**WHAT YOU NEED TO DO**
Please report every line of the listing below that has the word "space" in it.

**LISTED RECORDS**
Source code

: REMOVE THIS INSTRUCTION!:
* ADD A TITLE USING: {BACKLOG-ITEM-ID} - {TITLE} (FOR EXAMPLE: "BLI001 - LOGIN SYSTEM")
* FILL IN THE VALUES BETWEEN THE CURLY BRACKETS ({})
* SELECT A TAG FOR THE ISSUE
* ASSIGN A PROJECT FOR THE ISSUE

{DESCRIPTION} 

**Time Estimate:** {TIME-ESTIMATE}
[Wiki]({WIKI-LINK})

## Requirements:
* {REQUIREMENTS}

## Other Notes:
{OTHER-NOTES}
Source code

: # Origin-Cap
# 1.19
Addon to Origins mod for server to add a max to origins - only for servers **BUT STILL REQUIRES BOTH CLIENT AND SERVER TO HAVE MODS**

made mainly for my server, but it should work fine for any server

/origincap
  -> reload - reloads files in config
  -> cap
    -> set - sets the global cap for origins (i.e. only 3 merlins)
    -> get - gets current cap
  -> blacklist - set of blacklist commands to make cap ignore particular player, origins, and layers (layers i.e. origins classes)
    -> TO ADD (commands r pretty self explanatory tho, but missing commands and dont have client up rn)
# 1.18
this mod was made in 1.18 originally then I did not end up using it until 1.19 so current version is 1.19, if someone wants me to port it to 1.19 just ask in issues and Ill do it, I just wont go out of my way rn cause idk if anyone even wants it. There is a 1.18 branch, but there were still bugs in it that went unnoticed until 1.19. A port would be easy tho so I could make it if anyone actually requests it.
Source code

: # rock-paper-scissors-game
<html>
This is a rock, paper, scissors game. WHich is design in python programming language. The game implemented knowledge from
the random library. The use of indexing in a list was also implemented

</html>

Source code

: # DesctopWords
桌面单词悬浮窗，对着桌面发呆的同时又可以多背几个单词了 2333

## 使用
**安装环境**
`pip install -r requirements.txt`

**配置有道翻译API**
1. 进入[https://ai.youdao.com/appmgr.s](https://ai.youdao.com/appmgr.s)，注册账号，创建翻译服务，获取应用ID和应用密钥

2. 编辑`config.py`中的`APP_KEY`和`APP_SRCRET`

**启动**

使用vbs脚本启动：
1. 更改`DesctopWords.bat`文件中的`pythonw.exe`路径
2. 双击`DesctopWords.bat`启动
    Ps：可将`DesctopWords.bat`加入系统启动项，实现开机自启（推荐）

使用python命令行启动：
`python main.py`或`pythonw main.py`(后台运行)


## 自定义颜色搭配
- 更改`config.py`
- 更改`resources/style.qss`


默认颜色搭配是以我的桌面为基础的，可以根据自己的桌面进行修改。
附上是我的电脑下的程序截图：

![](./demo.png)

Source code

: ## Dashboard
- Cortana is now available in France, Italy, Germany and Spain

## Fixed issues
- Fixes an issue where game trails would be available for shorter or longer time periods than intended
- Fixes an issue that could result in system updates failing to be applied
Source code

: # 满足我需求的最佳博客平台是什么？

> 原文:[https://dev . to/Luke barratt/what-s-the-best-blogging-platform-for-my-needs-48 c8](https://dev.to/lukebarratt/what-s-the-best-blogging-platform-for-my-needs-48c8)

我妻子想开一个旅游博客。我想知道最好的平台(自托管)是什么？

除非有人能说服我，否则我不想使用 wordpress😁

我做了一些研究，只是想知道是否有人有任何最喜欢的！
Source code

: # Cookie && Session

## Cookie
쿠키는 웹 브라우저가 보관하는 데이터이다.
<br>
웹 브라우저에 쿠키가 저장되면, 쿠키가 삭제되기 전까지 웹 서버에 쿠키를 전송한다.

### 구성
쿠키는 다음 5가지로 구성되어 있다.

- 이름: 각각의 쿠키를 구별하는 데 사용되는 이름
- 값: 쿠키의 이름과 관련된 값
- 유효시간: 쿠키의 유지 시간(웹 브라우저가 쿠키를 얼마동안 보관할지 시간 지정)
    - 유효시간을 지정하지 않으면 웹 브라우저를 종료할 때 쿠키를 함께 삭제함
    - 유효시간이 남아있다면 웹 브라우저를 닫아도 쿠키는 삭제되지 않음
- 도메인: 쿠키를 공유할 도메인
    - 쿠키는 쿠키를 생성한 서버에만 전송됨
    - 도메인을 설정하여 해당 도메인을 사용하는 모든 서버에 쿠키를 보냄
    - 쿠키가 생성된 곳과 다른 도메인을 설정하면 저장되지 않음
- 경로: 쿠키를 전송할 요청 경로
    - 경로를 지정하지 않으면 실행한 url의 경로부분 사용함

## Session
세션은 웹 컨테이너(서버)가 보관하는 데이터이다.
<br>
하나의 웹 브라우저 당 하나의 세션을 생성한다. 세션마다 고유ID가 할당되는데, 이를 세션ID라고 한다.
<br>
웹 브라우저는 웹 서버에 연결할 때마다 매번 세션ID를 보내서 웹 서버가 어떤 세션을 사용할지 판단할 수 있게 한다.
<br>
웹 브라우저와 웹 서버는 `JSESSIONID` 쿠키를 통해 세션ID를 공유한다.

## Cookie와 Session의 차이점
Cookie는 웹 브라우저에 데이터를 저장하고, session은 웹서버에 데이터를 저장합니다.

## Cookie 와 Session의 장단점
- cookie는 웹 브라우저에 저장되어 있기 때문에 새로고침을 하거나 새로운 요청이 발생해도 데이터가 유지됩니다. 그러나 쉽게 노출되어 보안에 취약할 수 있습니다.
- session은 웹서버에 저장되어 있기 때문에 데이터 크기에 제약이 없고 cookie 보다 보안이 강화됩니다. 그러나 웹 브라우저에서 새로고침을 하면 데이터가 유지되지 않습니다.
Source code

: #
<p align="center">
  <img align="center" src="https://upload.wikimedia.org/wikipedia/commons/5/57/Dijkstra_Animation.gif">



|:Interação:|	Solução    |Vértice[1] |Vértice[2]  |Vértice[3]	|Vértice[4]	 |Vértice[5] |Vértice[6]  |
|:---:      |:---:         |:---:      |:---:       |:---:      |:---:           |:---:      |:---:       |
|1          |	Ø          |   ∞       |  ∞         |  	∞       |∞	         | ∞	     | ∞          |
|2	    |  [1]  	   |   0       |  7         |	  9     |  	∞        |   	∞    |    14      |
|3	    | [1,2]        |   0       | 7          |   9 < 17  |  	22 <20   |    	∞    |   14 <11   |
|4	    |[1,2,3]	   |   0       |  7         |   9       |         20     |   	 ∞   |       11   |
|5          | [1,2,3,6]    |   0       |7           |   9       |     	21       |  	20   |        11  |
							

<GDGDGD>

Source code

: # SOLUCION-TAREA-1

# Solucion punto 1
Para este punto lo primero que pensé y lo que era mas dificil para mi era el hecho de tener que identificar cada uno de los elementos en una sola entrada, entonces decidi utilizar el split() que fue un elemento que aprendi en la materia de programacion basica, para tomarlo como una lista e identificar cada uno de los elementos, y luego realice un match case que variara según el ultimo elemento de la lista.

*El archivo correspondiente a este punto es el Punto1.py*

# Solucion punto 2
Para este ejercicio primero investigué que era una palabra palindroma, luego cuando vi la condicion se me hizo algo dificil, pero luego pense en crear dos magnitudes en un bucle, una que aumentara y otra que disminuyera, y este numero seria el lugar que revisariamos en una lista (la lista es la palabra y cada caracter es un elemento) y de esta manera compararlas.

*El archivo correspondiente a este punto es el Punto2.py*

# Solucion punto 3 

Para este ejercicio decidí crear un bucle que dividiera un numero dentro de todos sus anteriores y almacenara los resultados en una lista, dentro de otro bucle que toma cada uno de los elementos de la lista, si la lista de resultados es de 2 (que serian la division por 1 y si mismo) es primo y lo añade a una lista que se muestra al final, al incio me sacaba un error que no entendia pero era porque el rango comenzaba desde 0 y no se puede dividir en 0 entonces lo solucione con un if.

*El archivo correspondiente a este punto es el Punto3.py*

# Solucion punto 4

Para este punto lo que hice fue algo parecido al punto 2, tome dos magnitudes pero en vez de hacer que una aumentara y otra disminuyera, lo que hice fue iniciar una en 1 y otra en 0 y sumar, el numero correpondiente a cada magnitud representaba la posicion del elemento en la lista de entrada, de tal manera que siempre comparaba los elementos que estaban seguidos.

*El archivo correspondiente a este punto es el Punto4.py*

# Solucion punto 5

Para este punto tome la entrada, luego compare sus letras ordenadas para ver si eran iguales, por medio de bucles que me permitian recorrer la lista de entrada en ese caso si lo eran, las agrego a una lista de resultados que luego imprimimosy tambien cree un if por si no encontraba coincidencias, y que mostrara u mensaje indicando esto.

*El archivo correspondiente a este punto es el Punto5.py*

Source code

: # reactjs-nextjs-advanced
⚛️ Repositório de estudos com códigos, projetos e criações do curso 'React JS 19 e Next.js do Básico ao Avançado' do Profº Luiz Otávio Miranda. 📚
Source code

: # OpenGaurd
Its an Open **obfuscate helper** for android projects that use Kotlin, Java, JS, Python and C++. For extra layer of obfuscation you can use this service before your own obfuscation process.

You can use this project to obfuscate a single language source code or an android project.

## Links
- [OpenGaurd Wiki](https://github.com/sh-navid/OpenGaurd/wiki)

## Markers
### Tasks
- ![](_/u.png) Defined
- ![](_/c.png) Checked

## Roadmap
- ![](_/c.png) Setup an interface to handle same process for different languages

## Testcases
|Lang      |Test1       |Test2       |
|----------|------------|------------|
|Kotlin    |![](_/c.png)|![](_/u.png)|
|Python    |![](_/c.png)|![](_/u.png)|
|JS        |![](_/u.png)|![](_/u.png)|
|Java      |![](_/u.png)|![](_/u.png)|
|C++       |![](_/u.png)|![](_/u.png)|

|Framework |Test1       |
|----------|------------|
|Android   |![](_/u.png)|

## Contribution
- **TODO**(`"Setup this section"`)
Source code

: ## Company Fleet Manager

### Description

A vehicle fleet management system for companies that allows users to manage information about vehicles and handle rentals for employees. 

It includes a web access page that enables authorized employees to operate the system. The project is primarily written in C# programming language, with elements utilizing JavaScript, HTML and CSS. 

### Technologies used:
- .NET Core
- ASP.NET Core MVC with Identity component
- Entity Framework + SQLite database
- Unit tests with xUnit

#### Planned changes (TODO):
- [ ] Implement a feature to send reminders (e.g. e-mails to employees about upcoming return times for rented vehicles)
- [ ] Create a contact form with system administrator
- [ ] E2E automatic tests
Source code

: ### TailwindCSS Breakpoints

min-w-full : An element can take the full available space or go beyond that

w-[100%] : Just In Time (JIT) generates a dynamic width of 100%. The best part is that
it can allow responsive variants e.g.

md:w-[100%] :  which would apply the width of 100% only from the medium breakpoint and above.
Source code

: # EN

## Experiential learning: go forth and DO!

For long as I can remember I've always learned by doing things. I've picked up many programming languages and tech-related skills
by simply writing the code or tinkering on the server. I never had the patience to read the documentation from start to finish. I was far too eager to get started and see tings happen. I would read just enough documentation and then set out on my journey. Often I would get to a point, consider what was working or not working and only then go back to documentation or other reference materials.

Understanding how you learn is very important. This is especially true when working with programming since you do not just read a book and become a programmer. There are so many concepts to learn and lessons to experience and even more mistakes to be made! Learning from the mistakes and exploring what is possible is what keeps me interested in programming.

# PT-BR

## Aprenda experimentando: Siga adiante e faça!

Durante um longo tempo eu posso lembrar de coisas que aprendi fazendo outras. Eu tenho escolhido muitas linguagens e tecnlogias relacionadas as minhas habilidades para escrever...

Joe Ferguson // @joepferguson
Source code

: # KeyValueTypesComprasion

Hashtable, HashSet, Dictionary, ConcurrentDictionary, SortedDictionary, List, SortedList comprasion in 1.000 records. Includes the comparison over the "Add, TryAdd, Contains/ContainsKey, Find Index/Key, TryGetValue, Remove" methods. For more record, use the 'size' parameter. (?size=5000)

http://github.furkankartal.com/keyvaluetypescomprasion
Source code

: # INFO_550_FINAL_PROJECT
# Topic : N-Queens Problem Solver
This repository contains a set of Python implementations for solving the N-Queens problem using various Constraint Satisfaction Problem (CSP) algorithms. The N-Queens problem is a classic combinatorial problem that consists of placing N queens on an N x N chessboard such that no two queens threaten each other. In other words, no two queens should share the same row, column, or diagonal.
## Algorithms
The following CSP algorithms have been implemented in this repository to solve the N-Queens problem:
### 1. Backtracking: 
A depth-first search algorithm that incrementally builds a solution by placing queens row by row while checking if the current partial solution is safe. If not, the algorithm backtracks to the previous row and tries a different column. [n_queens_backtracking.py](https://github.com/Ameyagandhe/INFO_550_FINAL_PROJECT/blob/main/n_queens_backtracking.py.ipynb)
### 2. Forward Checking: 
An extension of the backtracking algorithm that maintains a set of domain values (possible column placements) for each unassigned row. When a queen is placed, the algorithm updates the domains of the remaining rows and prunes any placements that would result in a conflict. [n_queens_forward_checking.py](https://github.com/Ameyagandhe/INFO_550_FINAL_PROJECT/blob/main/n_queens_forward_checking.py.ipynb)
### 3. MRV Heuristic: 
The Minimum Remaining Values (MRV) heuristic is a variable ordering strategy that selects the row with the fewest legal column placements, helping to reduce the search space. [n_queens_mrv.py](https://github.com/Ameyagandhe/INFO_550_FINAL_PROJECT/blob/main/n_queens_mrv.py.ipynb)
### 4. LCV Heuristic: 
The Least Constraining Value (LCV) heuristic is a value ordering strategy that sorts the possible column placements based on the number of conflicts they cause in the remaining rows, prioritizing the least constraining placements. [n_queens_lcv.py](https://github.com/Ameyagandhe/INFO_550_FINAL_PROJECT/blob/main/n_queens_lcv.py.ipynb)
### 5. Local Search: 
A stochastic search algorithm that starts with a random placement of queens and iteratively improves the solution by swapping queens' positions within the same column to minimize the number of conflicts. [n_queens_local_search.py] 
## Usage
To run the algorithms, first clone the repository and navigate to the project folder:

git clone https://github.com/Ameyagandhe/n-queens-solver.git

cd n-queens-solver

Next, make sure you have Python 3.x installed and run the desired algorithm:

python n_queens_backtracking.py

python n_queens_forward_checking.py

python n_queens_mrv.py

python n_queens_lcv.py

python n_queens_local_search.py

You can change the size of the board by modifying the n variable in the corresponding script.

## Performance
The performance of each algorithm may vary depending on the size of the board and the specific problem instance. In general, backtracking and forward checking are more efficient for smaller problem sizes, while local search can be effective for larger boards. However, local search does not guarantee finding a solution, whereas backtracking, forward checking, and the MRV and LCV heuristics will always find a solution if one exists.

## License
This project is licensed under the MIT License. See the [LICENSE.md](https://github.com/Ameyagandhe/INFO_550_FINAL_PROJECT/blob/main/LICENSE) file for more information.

**OUTPUT FOR THIS TASK**
min-w-full : An element can take the full available space or go beyond that
The Minimum Remaining Values (MRV) heuristic is a variable ordering strategy that selects the row with the fewest legal column placements, helping to reduce the search space. [n_queens_mrv.py](https://github.com/Ameyagandhe/INFO_550_FINAL_PROJECT/blob/main/n_queens_mrv.py.ipynb)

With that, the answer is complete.